Structural engineer investigates possible triggers for Florida condo collapse

A structural engineer from Washington, DC, has been called to investigate the Florida condo collapse by the town of Surfside.

Allyn Kilsheimer, the chairman of the board of KCE Structural Engineers, a Washington, DC, firm, told CNN correspondent Brian Todd on Tuesday that he has about 30 theories for what could’ve triggered the condo to collapse just after midnight on Thursday.

He was asked to visit by an attorney on behalf of Surfside, Florida, on Friday morning, and arrived that afternoon. 

He told CNN that possible triggers could be “an explosion from below, a car hitting a column, problems with the roof slab collapsing down and therefore dropping everything else, problems in the foundation, all that kind of stuff.”

From what Kilsheimer has initially investigated, he said that he hasn’t seen anything from the condo that told him people needed to get out of that building immediately.

So far, Kilsheimer said he’s had access to the perimeter of the site, but “should have access to various portions of the site and the building during the day today.”

Kilsheimer also inspected the garages of nearby buildings. He said, “I didn’t see anything that would make me think the buildings are in danger of collapse.”

For those who are concerned about their own condos, Kilsheimer suggests hiring a registered Florida structural engineer, “not an inspector, not an architect, not a contractor. A structural engineer.”

Miami-Dade County mayor says a potential grand jury would look into what contributed to the collapse

Miami-Dade County Mayor Daniella Levine Cava speaks to the media during a press conference in Surfside, Florida, on June 28.

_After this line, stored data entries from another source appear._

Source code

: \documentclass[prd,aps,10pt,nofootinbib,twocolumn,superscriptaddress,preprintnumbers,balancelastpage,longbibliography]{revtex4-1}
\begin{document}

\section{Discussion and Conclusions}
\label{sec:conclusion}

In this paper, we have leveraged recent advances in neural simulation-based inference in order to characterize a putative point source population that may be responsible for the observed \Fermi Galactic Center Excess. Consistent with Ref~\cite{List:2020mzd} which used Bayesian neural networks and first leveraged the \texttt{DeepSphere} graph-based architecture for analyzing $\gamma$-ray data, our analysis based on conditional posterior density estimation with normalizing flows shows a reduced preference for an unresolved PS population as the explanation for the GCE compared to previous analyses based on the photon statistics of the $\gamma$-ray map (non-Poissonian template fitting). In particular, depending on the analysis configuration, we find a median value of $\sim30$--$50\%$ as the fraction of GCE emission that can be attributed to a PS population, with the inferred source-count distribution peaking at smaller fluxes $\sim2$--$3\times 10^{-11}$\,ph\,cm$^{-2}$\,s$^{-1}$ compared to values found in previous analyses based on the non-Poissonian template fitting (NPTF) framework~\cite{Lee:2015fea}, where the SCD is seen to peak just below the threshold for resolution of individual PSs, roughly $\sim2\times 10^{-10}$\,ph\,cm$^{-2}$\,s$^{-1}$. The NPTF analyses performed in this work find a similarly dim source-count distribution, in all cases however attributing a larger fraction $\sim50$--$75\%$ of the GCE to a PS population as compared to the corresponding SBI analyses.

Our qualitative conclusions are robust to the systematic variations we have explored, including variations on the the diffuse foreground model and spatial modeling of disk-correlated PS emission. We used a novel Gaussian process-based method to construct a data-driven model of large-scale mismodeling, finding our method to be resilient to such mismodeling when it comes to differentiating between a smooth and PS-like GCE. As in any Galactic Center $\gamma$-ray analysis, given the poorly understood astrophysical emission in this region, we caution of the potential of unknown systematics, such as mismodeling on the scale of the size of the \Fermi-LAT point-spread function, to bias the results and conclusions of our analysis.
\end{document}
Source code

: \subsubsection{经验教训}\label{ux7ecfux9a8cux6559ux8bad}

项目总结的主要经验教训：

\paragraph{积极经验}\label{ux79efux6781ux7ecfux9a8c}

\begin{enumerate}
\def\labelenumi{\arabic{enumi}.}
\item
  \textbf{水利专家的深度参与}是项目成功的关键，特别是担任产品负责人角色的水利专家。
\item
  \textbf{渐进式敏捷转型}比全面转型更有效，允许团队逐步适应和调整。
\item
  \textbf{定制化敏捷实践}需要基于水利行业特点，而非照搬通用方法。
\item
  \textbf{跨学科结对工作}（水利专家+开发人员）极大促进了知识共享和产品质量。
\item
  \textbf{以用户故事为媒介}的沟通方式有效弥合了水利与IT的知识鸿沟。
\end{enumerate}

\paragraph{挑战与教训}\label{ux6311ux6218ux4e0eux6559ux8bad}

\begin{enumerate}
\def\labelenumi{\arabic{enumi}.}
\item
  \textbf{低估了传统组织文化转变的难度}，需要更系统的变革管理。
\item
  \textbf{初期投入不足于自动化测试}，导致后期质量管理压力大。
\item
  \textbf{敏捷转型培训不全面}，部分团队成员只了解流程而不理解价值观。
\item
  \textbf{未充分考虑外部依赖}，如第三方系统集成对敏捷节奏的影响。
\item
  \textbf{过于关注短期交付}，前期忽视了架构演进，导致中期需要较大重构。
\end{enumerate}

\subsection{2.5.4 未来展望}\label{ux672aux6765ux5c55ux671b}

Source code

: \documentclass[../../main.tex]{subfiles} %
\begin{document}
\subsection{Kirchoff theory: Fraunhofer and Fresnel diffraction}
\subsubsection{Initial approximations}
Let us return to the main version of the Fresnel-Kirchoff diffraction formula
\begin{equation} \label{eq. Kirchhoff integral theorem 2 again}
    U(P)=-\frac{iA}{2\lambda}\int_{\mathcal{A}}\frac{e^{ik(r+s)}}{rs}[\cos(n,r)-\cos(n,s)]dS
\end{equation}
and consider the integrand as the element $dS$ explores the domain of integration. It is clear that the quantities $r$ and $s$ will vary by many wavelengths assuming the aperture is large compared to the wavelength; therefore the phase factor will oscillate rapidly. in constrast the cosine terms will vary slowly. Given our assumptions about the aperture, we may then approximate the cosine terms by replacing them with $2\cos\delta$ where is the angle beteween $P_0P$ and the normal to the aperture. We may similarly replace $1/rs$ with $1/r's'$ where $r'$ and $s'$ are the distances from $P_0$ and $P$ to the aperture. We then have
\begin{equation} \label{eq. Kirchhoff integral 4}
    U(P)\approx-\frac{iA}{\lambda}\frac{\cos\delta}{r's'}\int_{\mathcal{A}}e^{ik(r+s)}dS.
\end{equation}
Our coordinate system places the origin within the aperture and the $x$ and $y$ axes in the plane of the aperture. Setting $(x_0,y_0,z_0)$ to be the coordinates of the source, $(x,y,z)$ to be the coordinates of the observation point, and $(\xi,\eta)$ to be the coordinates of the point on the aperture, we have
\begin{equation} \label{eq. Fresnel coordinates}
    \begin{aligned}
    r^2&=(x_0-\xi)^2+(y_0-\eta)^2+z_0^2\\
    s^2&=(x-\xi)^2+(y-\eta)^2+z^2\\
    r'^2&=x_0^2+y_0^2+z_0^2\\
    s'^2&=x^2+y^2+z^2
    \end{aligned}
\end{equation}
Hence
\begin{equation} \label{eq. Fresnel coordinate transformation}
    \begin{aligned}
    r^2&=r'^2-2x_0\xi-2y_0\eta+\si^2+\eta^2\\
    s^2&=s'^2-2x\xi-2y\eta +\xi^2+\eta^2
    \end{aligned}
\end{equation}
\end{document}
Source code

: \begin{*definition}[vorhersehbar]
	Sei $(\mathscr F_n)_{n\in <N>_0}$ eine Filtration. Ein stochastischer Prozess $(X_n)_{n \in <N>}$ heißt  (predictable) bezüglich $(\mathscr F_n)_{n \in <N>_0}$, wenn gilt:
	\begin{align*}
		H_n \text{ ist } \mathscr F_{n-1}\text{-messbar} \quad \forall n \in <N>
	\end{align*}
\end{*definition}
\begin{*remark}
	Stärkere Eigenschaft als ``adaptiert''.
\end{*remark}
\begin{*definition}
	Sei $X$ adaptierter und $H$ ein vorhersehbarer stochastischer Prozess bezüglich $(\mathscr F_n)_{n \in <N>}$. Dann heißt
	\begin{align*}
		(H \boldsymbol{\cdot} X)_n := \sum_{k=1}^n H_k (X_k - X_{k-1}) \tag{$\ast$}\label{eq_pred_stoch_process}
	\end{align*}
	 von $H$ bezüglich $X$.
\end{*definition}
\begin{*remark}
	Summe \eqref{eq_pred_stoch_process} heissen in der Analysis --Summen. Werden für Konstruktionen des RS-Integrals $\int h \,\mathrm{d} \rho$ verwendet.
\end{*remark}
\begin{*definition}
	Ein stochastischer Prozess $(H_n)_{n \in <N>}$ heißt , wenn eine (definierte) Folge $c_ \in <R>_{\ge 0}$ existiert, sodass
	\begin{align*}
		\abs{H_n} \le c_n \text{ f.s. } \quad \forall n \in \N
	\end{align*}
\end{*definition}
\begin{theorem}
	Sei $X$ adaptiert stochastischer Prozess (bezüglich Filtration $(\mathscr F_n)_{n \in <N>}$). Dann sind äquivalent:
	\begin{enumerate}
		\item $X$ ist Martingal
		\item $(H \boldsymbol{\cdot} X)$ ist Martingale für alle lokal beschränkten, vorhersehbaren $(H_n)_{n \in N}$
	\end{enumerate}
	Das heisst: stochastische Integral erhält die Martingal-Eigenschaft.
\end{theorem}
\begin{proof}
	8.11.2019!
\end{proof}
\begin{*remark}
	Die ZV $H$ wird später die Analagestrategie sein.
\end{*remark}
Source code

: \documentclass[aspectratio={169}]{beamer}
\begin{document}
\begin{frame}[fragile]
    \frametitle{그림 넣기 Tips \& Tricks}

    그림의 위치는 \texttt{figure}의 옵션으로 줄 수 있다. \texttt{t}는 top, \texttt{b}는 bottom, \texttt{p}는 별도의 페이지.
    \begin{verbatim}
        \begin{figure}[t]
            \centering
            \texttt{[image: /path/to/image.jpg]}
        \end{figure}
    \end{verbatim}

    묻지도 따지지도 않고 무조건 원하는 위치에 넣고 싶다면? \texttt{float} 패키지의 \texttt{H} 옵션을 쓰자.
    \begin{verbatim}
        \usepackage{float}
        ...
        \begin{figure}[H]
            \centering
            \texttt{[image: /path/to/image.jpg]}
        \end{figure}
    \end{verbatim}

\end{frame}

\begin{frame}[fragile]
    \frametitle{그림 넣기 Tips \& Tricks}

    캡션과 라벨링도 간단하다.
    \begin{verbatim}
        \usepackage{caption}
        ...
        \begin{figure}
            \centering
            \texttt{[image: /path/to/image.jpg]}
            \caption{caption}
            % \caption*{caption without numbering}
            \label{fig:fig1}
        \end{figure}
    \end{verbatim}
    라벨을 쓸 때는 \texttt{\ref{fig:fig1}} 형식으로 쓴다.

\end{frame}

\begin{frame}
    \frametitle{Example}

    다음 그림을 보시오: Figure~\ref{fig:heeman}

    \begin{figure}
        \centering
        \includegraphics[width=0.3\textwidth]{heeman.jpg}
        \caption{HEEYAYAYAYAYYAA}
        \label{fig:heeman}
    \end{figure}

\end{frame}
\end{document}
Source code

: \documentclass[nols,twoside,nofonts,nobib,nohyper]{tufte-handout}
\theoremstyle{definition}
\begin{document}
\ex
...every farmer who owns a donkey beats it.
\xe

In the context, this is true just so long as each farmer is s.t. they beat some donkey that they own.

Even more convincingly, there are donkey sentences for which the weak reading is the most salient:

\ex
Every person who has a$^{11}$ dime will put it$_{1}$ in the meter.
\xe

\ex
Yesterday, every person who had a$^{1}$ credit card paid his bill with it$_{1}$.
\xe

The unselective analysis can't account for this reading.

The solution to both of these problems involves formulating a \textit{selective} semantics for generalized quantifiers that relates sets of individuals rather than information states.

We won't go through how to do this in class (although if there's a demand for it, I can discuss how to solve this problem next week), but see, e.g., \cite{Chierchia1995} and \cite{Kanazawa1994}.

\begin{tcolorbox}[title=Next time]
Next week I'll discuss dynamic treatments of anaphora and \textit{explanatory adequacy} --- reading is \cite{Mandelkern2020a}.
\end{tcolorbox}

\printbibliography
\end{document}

The mayor of Miami-Dade County said Tuesday she would support the Miami-Dade State Attorney’s Office opening a grand jury investigation into the catastrophic collapse at Champlain Towers South in Surfside, Florida.

Levine Cava said there is currently a grand jury impaneled which is working on other issues. It has not been decided if they would take up this case, or if it would fall to the next grand jury that is seated. 

The mayor promised she will do everything she can to ensure this does not happen again. “This will never ever happen again, not on my watch. We are going to do everything we possibly can to ensure that,” Levine Cava said.

Earlier today, she said she has been speaking to Miami-Dade State Attorney Katherine Fernandez Rundle about the matter.  

Collapsed bedrooms are under 13 to 16 feet of concrete, rescue worker says

Col. Golan Vach, commander of the Israeli National Rescue Unit, speaks to CNN’s Wolf Blitzer on June 29.

The commander of the Israeli National Rescue Unit said Tuesday the collapsed bedrooms from the Champlain Towers South building are under 13 to 16 feet of concrete.

“This building collapsed very, very badly, if I can use this word, because it collapsed into itself. And the bedrooms that we are looking for, because the people [slept] in the bedrooms are under four or five meters of concrete,” Col. Golan Vach, commander of the Israeli National Rescue Unit, told CNN’s Wolf Blitzer Tuesday.

Vach said his team is comprised of 15 people who are mostly engineers and search and rescue experts. He said his team found new spaces in the rubble to search Monday and Tuesday.

“So there is still hope,” Vach said. “Until one week, I have a solid hope that we will find someone. After one week, it’s minor.” 

He said he had never seen a collapse like the one at Champlain Towers South.

Condo homeowner says he paid a $95,000 assessment as part of recertification effort

On Thursday morning, Francesco Cordaro and his wife watched on TV as their apartment building in Surfside partially collapsed. At home in Staten Island, New York, they had planned to move to South Florida full-time for retirement.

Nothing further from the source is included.